One such young man, V. DeForrest Parrott, lived across the street from her frame home in the 1920s and 1930s. The only child of a railroad switchman, Parrott had come home to Dalton with a degree in electrical engineering from Georgia Tech and his bride.
To Parrott, Catherine Whitener was a congenial neighbor whom he had known since childhood. When he was growing up, she had almost stopped handsewing and selling chenille bedspreads, but not before she had made them famous. As a teenaged girl, in 1895, she had reconstructed by hand the technique, patterns and designs of the traditional antebellum tufted bedspread. Astute in business, she began selling her bedspreads about 1900, when her price per bedspread was $2.50. She was so successful that others soon followed her into what became an impressive cottage industry. Thousands of hand-tufted bedspreads were sold by order or to motorists who saw them hanging like laundry for sale on clotheslines outside the roadside stands along U.S. 41, which came to be known as "Bedspread Boulevard."
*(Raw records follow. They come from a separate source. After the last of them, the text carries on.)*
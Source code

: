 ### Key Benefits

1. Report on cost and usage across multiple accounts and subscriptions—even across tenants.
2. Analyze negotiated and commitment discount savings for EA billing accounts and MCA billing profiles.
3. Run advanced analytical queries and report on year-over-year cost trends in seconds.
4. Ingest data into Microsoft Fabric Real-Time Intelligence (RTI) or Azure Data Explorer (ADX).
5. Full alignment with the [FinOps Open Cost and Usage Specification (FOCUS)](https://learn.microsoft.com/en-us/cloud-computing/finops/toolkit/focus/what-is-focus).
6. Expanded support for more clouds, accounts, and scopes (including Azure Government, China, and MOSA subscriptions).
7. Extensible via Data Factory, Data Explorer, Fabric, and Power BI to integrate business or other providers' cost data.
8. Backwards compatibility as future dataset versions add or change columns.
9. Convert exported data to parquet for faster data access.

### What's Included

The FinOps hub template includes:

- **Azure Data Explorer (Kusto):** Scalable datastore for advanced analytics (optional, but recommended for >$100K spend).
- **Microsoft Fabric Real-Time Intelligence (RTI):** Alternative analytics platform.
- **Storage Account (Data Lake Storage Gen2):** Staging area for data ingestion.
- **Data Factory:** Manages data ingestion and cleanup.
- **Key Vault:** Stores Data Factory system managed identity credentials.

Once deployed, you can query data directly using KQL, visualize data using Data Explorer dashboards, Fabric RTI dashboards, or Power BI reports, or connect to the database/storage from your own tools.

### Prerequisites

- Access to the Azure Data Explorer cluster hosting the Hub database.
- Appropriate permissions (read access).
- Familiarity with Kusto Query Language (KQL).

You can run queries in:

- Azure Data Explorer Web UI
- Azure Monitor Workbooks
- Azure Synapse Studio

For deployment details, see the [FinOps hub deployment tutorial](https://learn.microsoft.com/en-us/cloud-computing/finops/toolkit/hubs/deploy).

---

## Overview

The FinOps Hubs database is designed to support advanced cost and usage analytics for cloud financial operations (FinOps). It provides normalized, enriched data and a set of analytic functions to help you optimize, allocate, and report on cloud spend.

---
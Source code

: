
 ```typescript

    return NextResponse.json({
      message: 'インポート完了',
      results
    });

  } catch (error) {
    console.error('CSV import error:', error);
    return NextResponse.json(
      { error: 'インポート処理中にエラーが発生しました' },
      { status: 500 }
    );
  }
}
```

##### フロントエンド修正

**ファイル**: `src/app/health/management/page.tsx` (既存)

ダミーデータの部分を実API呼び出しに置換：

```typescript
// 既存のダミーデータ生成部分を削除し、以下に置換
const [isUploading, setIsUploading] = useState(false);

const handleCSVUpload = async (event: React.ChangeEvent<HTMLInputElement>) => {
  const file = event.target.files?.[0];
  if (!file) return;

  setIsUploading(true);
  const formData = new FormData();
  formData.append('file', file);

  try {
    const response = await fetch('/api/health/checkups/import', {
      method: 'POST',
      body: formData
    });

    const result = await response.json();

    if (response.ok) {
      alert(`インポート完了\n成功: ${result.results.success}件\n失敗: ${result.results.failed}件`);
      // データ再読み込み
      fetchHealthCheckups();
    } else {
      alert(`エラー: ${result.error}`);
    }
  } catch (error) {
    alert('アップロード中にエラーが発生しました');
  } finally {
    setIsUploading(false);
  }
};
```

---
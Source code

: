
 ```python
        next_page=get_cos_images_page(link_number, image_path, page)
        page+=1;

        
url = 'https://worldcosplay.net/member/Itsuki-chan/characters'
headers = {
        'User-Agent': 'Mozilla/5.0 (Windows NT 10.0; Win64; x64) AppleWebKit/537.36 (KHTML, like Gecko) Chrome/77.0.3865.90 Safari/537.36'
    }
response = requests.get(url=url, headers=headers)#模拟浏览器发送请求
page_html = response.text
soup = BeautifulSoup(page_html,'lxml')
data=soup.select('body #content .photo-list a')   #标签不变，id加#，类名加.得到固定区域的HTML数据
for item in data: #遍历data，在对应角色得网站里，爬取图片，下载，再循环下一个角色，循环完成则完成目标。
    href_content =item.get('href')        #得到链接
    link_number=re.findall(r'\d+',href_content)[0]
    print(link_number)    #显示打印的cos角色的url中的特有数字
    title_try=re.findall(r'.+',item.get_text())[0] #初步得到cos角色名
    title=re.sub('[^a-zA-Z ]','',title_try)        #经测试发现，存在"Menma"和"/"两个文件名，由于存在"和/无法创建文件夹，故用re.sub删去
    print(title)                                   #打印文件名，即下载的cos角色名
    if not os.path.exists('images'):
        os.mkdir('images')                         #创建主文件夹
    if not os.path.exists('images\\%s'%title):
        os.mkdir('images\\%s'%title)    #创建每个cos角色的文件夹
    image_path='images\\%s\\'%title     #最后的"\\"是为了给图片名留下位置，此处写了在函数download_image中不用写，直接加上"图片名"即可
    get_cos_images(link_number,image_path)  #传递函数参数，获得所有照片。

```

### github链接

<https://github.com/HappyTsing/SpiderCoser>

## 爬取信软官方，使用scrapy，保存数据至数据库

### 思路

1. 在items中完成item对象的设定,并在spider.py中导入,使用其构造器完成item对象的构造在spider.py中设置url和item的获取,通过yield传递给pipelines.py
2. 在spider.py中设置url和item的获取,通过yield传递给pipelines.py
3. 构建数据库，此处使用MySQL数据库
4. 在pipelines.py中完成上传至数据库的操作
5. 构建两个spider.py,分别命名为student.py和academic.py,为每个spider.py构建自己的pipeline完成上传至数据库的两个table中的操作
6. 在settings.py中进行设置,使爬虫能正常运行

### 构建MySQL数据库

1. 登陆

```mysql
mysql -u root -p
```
Later, one Dalton company, Cabin Crafts Inc., went into the mechanized manufacture of the chenille bedspreads. Not until after World War II, about 1947, was Whitener's revived tufting process used to revolutionize carpet making and put Dalton at the heart of big business.
Though she never made a fortune, Whitener and her husband, Will, enjoyed a good income for their time and lived comfortably. In her garage she kept a luxury car, a black aircooled 1915 Franklin.
Although Dalton was then...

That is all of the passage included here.